MgH2 as a solid hydrogen storage substance has wide application prospects in future energy systems. This study investigates the role of Cu3(VO4)2 as a bimetallic catalyst in enhancing the hydrogen storage performance of MgH2. The Cu3(VO4)2 was reduced to Mg2Cu, MgCu2 and VO active sites during hydrogen absorption and release by reaction induction, creating a richer catalytic environment for the system. These active sites play an important role in promoting hydrogen dissociation, binding and diffusion. In particular, the synergistic effect of V species (VO) and Cu species (Mg2Cu, MgCu2) in overcoming the paradoxical relationship between hydrogen dissociation and diffusion.

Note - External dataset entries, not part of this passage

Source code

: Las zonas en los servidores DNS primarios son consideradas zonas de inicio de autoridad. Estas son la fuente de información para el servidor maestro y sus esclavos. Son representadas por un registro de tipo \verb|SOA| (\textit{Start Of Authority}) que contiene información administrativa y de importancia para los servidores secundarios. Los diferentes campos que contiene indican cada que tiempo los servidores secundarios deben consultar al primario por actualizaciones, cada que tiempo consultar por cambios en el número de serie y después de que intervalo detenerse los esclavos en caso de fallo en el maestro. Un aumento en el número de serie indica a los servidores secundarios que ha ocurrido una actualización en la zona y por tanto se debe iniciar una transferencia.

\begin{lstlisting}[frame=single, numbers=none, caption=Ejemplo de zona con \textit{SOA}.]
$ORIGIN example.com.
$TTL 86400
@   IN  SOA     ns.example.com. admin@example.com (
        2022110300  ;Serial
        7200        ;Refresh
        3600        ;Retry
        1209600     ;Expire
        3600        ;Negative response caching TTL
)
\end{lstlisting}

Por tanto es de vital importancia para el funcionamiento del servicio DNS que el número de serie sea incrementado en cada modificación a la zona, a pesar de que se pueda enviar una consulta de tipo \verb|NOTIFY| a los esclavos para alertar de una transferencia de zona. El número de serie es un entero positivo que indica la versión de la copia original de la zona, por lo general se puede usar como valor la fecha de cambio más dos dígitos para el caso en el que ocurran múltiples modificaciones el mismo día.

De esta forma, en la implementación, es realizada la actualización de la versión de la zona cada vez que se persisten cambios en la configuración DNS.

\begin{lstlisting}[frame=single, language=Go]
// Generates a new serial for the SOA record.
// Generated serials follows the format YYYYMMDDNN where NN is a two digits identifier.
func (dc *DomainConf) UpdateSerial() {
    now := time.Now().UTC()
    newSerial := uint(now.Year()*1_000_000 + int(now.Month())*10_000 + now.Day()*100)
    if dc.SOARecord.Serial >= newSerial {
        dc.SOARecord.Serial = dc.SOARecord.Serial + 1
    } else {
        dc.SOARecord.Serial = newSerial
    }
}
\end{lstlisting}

As a result, the MgH2-6wt.%Cu3(VO4)2 composite is capable of liberating 4.3 wt% H2 within 60 min at 200 °C and further releasing 5.3 wt% within 30 min at 220 °C, in addition to absorbing 4.44 wt% H2 within 15 min at 100 °C. After 65 cycles, the hydrogen absorption and desorption amount of MgH2-6wt.%Cu3(VO4)2 composite are 5.67 wt% and 5.6 wt% respectively, with a reversible hydrogen storage capacity preserved at 94 %. This investigation reveals the cooperative catalytic effect of Cu/V bimetallic oxide catalyst on the kinetic attributes of Mg/MgH2, and provides a possibility for developing practical magnesium hydrogen storage materials.